“Puppy”: George Saunders Summary

“Puppy” is a short story by George Saunders first published in 2007 and appearing in his 2013 collection Tenth of December: Stories. You can get the audiobook free with an audible trial. It’s about two women from different economic classes, one looking to buy a puppy and the other selling, and the contrast between their lives. Here’s a summary of “Puppy”.

“Puppy” Summary

Marie is driving with her two kids, Abbie and Josh, by a cornfield. She remarks on it several times but the kids are unimpressed.

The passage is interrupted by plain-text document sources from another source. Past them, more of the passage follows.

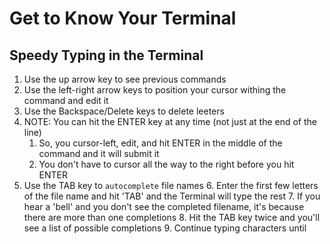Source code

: # Get to Know Your Terminal

## Speedy Typing in the Terminal

1. Use the up arrow key to see previous commands
2. Use the left-right arrow keys to position your cursor withing the command and edit it
3. Use the Backspace/Delete keys to delete leeters
4. NOTE: You can hit the ENTER key at any time (not just at the end of the line)
	1. So, you cursor-left, edit, and hit ENTER in the middle of the command and it will submit it
	2. You don't have to cursor all the way to the right before you hit ENTER
5. Use the TAB key to `autocomplete` file names
	6. Enter the first few letters of the file name and hit 'TAB' and the Terminal will type the rest
	7. If you hear a 'bell' and you don't see the completed filename, it's because there are more than one completions
	8. Hit the TAB key twice and you'll see a list of possible completions
	9. Continue typing characters until 
<!--stackedit_data:
eyJoaXN0b3J5IjpbLTExNDQ4NDYxMjddfQ==
-->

It makes her think of a haunted house. Josh is focused on playing his hand-held video game.

Marie loves laughter in the family. Her own upbringing was dour. Her husband, Robert, is upbeat and playful. He doesn’t mind all the animals Marie brings home. They’re on a Family Mission right now to pick up a puppy. She’s sure the kids will look after this one.

Marie thinks the video game is helping Josh. He swats at her affectionately when she speaks to him; they laughed yesterday when he knocked her glasses off.

Marie’s kids are well-loved, not spoiled as her mother thinks. They don’t get forgotten or insulted like she was. Marie thanks the Lord for her struggles, strength and grace.

Summary of "Puppy" by George Saunders
“Puppy”: George Saunders Summary

Callie looks through the blind into the backyard at her son Bo, who’s throwing rocks at a tree. She’s fixed it up perfect. A kid can find plenty to do in a yard—it’s a whole world. Bo has wandered off more than once, even across the I-90. Her doctor said she needed to get it under control.

The meds had side-effects, so he’s not on them right now. He doesn’t need them because she’s fixed it perfect.

She’s waiting for a lady to come by about the puppy. She wants to get rid of it so Jimmy doesn’t have to kill it, like the kittens. The kids—Brianna, Jessi and Bo—got real worked up about that. But Jimmy grew up on a farm, or close to one, so he knows these things have to be done.

Getting the pup sold and not aggravating Jimmy will give them some quality time tonight to make plans; maybe he’ll even be vulnerable with her.

The lady pulls up in a nice car.

Marie is saddened by Callie’s place. It’s dirty and disorganized. Callie picks up several dog turds from the carpet. The phone rings and she goes to answer it, placing the paper towel-wrapped turds on the counter. Marie hopes the kids won’t touch anything.

They love the cute puppy and want it. Marie has fun with the thought of the puppy’s white-trash background. Curious, Marie looks through the blinds into the backyard. She’s shocked to see a boy a little younger than Josh chained to a tree. He travels the length of the restraint and then drinks from a dog bowl. She let’s Josh look to show him another side of the world.

Marie thinks of some unpleasant memories from her childhood. If only an outsider had set her mother straight. Callie returns to close the deal. Marie says they won’t be taking the puppy after all; they can’t properly take care of it. She tries to get her to take it for free.

Outside, the boy comes to the fence as they leave. Marie wants to say something encouraging, but doesn’t. She’s going to call Child Welfare. They drive off.

“Puppy” Summary, Cont’d

Callie takes the puppy and walks into the cornfield. She leaves it there. This way, Jimmy won’t have to deal with it. He has enough stress. She’ll give him some money she has hidden away and say people bought the puppy. She reminds herself not to look back as she walks away.

She’s made bad choices. When they have more money she’ll get nice tennis shoes so she can walk and lose weight. She’ll go to night school, too.

Jimmy likes her as she is and she likes him as he is. She’s helping him now by killing—no, she’s just walking away.

“. . . maybe that’s what love was: liking someone how he was and doing things to help him get even better.”

She’s helping Bo too. He’s not perfect, but he could mellow out as he gets older and have a good life. He sits quietly in the yard, looking at flowers. He waves at her. Yesterday he was cooped up inside and miserable. Today is better because she thought of how to help him. She loves him more than anyone else in the world.

I hope this “Puppy” summary by George Saunders was helpful.